The lines to repeat are those below from the one containing "dictionary operations is" down to the one containing "query for supersets", both included; reproduce them exactly and nothing else.
DATA IN THIS EXERCISE START
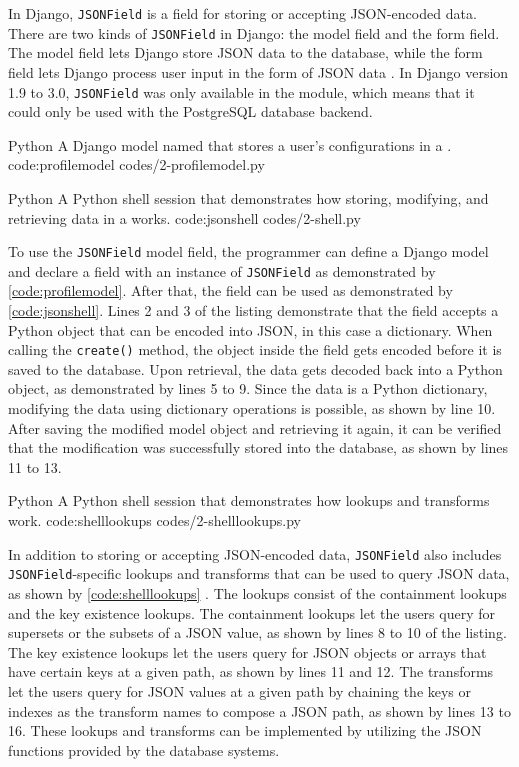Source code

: In Django, \verb|JSONField| is a field for storing or accepting JSON-encoded
data. There are two kinds of \verb|JSONField| in Django: the model field and
the form field. The model field lets Django store JSON data to the database,
while the form field lets Django process user input in the form of JSON data
\cite{django30_modeljsonfield, django30_formjsonfield}. In Django version
1.9 to 3.0, \verb|JSONField| was only available in the
 module, which means that it could only be used
with the PostgreSQL database backend.

\listing
{Python}
{A Django model named  that stores a user's configurations in a
.}
{code:profilemodel}
{codes/2-profilemodel.py}

\listing
{Python}
{A Python shell session that demonstrates how storing, modifying, and
retrieving data in a  works.}
{code:jsonshell}
{codes/2-shell.py}

To use the \verb|JSONField| model field, the programmer can define a Django
model and declare a field with an instance of \verb|JSONField| as demonstrated
by \autoref{code:profilemodel}. After that, the field can be used as
demonstrated by \autoref{code:jsonshell}. Lines 2 and 3 of the listing
demonstrate that the field accepts a Python object that can be encoded into
JSON, in this case a dictionary. When calling the \verb|create()| method, the
object inside the field gets encoded before it is saved to the database. Upon
retrieval, the data gets decoded back into a Python object, as demonstrated by
lines 5 to 9. Since the data is a Python dictionary, modifying the data using
dictionary operations is possible, as shown by line 10. After saving the
modified model object and retrieving it again, it can be verified that the
modification was successfully stored into the database, as shown by lines 11 to
13.

\listing
{Python}
{A Python shell session that demonstrates how  lookups and
transforms work.}
{code:shelllookups}
{codes/2-shelllookups.py}

In addition to storing or accepting JSON-encoded data, \verb|JSONField| also
includes \verb|JSONField|-specific lookups and transforms that can be used to
query JSON data, as shown by \autoref{code:shelllookups}
\cite{django30_modeljsonfield}. The lookups consist of the containment
lookups and the key existence lookups. The containment lookups let the users
query for supersets or the subsets of a JSON value, as shown by lines 8 to 10
of the listing. The key existence lookups let the users query for JSON objects
or arrays that have certain keys at a given path, as shown by lines 11 and 12.
The transforms let the users query for JSON values at a given path by chaining
the keys or indexes as the transform names to compose a JSON path, as shown by
lines 13 to 16. These lookups and transforms can be implemented by utilizing
the JSON functions provided by the database systems.

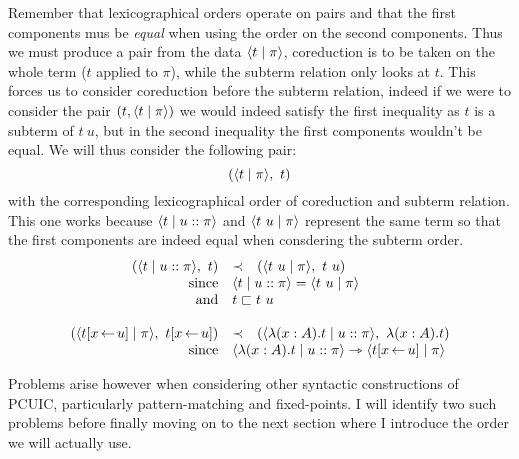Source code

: Remember that lexicographical orders operate on pairs and that the first
components mus be \emph{equal} when using the order on the second components.
Thus we must produce a pair from the data \(\langle t \mid \pi \rangle\), coreduction is
to be taken on the whole term (\(t\) applied to \(\pi\)), while the subterm
relation only looks at \(t\).
This forces us to consider coreduction before the subterm relation, indeed if we
were to consider the pair \((t, \langle t \mid \pi \rangle)\) we would indeed satisfy
the first inequality as \(t\) is a subterm of \(t\ u\), but in the second
inequality the first components wouldn't be equal.
We will thus consider the following pair:
\[
  (\langle t \mid \pi \rangle,\ t)
\]
with the corresponding lexicographical order of coreduction and subterm
relation. This one works because \(\langle t \mid u :: \pi \rangle\) and
\(\langle t\ u \mid \pi \rangle\) represent the same term so that the first components
are indeed equal when consdering the subterm order.
\[
  \begin{array}{rcl}
    (\dpair{t \mid u :: \pi},\ t) &\prec& (\dpair{t\ u \mid \pi},\ t\ u) \\
    \text{since} &
    \multicolumn{2}{l}{\dpair{t \mid u :: \pi} = \dpair{t\ u \mid \pi}} \\
    \text{and} &
    \multicolumn{2}{l}{t \sqsubset t\ u} \\
    \\
    (\dpair{t[x \sto u] \mid \pi},\ t[x \sto u]) &\prec&
    (\dpair{\lambda (x:A).t \mid u :: \pi},\ \lambda (x:A).t) \\
    \text{since} &
    \multicolumn{2}{l}{
      \dpair{\lambda (x:A).t \mid u :: \pi} \red \dpair{t[x \sto u] \mid \pi}
    }
  \end{array}
\]

Problems arise however when considering other syntactic constructions of
\acrshort{PCUIC}, particularly pattern-matching and fixed-points.
I will identify two such problems before finally moving on to the next section
where I introduce the order we will actually use.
DATA IN THIS EXERCISE END
ANSWER SECTION →
dictionary operations is possible, as shown by line 10. After saving the
modified model object and retrieving it again, it can be verified that the
modification was successfully stored into the database, as shown by lines 11 to
13.

\listing
{Python}
{A Python shell session that demonstrates how  lookups and
transforms work.}
{code:shelllookups}
{codes/2-shelllookups.py}

In addition to storing or accepting JSON-encoded data, \verb|JSONField| also
includes \verb|JSONField|-specific lookups and transforms that can be used to
query JSON data, as shown by \autoref{code:shelllookups}
\cite{django30_modeljsonfield}. The lookups consist of the containment
lookups and the key existence lookups. The containment lookups let the users
query for supersets or the subsets of a JSON value, as shown by lines 8 to 10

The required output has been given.